*Task prompt*
Repeat each line of the records below exactly.

*Material supplied*

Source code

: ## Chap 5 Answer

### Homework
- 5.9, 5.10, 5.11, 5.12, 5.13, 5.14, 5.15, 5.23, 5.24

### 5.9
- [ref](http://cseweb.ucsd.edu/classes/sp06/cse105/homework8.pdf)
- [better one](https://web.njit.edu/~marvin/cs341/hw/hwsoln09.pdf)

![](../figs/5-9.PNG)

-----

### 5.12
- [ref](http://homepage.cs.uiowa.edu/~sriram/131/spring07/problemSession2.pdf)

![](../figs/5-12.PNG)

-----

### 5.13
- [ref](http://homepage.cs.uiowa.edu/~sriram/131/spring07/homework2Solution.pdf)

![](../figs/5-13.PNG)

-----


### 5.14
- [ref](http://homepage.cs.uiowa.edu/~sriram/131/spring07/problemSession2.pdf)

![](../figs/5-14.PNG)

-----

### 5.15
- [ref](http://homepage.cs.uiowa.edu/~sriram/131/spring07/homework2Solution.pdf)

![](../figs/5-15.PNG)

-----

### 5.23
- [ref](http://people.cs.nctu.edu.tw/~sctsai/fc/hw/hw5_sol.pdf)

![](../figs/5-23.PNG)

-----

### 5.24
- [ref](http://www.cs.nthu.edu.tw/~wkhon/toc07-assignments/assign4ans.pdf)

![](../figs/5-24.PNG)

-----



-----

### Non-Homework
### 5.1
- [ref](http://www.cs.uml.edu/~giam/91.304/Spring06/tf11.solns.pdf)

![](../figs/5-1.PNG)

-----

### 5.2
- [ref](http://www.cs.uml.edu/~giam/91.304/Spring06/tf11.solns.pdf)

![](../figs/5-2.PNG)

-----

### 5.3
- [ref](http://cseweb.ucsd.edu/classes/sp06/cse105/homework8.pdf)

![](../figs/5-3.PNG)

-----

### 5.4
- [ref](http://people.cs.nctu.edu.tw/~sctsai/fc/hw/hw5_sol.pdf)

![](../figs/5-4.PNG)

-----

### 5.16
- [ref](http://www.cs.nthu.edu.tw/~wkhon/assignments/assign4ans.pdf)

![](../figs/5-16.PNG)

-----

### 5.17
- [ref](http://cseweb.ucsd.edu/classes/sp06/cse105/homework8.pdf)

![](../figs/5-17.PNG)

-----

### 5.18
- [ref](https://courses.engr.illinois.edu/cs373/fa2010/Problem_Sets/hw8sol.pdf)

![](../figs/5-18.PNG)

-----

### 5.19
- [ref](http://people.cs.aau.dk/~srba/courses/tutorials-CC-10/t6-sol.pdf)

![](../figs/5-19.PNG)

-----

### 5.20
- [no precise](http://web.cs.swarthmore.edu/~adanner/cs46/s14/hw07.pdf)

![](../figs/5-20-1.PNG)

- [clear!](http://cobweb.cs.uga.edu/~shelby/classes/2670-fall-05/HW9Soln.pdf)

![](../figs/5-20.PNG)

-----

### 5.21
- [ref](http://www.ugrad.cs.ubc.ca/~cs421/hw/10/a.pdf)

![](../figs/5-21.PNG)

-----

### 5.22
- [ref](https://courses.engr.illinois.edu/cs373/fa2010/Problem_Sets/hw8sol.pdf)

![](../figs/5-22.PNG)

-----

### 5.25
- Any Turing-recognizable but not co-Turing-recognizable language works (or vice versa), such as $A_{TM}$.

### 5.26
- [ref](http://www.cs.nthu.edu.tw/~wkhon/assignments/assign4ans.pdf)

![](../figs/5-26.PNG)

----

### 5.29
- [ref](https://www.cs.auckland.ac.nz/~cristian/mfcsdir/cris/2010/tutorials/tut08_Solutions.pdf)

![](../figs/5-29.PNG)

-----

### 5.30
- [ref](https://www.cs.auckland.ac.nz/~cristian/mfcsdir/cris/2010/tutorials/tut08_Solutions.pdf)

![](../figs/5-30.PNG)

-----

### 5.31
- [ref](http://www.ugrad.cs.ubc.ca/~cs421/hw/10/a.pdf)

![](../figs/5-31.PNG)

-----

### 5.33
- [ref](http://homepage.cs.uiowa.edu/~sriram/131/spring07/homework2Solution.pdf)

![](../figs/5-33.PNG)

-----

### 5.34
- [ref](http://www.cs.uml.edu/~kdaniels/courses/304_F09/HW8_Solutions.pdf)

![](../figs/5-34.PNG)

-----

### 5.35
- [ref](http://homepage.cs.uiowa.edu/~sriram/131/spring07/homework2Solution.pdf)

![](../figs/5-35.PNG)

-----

*Solution for this problem*
Source code

: ## Chap 5 Answer

### Homework
- 5.9, 5.10, 5.11, 5.12, 5.13, 5.14, 5.15, 5.23, 5.24

### 5.9
- [ref](http://cseweb.ucsd.edu/classes/sp06/cse105/homework8.pdf)
- [better one](https://web.njit.edu/~marvin/cs341/hw/hwsoln09.pdf)

![](../figs/5-9.PNG)

-----

### 5.12
- [ref](http://homepage.cs.uiowa.edu/~sriram/131/spring07/problemSession2.pdf)

![](../figs/5-12.PNG)

-----

### 5.13
- [ref](http://homepage.cs.uiowa.edu/~sriram/131/spring07/homework2Solution.pdf)

![](../figs/5-13.PNG)

-----


### 5.14
- [ref](http://homepage.cs.uiowa.edu/~sriram/131/spring07/problemSession2.pdf)

![](../figs/5-14.PNG)

-----

### 5.15
- [ref](http://homepage.cs.uiowa.edu/~sriram/131/spring07/homework2Solution.pdf)

![](../figs/5-15.PNG)

-----

### 5.23
- [ref](http://people.cs.nctu.edu.tw/~sctsai/fc/hw/hw5_sol.pdf)

![](../figs/5-23.PNG)

-----

### 5.24
- [ref](http://www.cs.nthu.edu.tw/~wkhon/toc07-assignments/assign4ans.pdf)

![](../figs/5-24.PNG)

-----



-----

### Non-Homework
### 5.1
- [ref](http://www.cs.uml.edu/~giam/91.304/Spring06/tf11.solns.pdf)

![](../figs/5-1.PNG)

-----

### 5.2
- [ref](http://www.cs.uml.edu/~giam/91.304/Spring06/tf11.solns.pdf)

![](../figs/5-2.PNG)

-----

### 5.3
- [ref](http://cseweb.ucsd.edu/classes/sp06/cse105/homework8.pdf)

![](../figs/5-3.PNG)

-----

### 5.4
- [ref](http://people.cs.nctu.edu.tw/~sctsai/fc/hw/hw5_sol.pdf)

![](../figs/5-4.PNG)

-----

### 5.16
- [ref](http://www.cs.nthu.edu.tw/~wkhon/assignments/assign4ans.pdf)

![](../figs/5-16.PNG)

-----

### 5.17
- [ref](http://cseweb.ucsd.edu/classes/sp06/cse105/homework8.pdf)

![](../figs/5-17.PNG)

-----

### 5.18
- [ref](https://courses.engr.illinois.edu/cs373/fa2010/Problem_Sets/hw8sol.pdf)

![](../figs/5-18.PNG)

-----

### 5.19
- [ref](http://people.cs.aau.dk/~srba/courses/tutorials-CC-10/t6-sol.pdf)

![](../figs/5-19.PNG)

-----

### 5.20
- [no precise](http://web.cs.swarthmore.edu/~adanner/cs46/s14/hw07.pdf)

![](../figs/5-20-1.PNG)

- [clear!](http://cobweb.cs.uga.edu/~shelby/classes/2670-fall-05/HW9Soln.pdf)

![](../figs/5-20.PNG)

-----

### 5.21
- [ref](http://www.ugrad.cs.ubc.ca/~cs421/hw/10/a.pdf)

![](../figs/5-21.PNG)

-----

### 5.22
- [ref](https://courses.engr.illinois.edu/cs373/fa2010/Problem_Sets/hw8sol.pdf)

![](../figs/5-22.PNG)

-----

### 5.25
- Any Turing-recognizable but not co-Turing-recognizable language works (or vice versa), such as $A_{TM}$.

### 5.26
- [ref](http://www.cs.nthu.edu.tw/~wkhon/assignments/assign4ans.pdf)

![](../figs/5-26.PNG)

----

### 5.29
- [ref](https://www.cs.auckland.ac.nz/~cristian/mfcsdir/cris/2010/tutorials/tut08_Solutions.pdf)

![](../figs/5-29.PNG)

-----

### 5.30
- [ref](https://www.cs.auckland.ac.nz/~cristian/mfcsdir/cris/2010/tutorials/tut08_Solutions.pdf)

![](../figs/5-30.PNG)

-----

### 5.31
- [ref](http://www.ugrad.cs.ubc.ca/~cs421/hw/10/a.pdf)

![](../figs/5-31.PNG)

-----

### 5.33
- [ref](http://homepage.cs.uiowa.edu/~sriram/131/spring07/homework2Solution.pdf)

![](../figs/5-33.PNG)

-----

### 5.34
- [ref](http://www.cs.uml.edu/~kdaniels/courses/304_F09/HW8_Solutions.pdf)

![](../figs/5-34.PNG)

-----

### 5.35
- [ref](http://homepage.cs.uiowa.edu/~sriram/131/spring07/homework2Solution.pdf)

![](../figs/5-35.PNG)

-----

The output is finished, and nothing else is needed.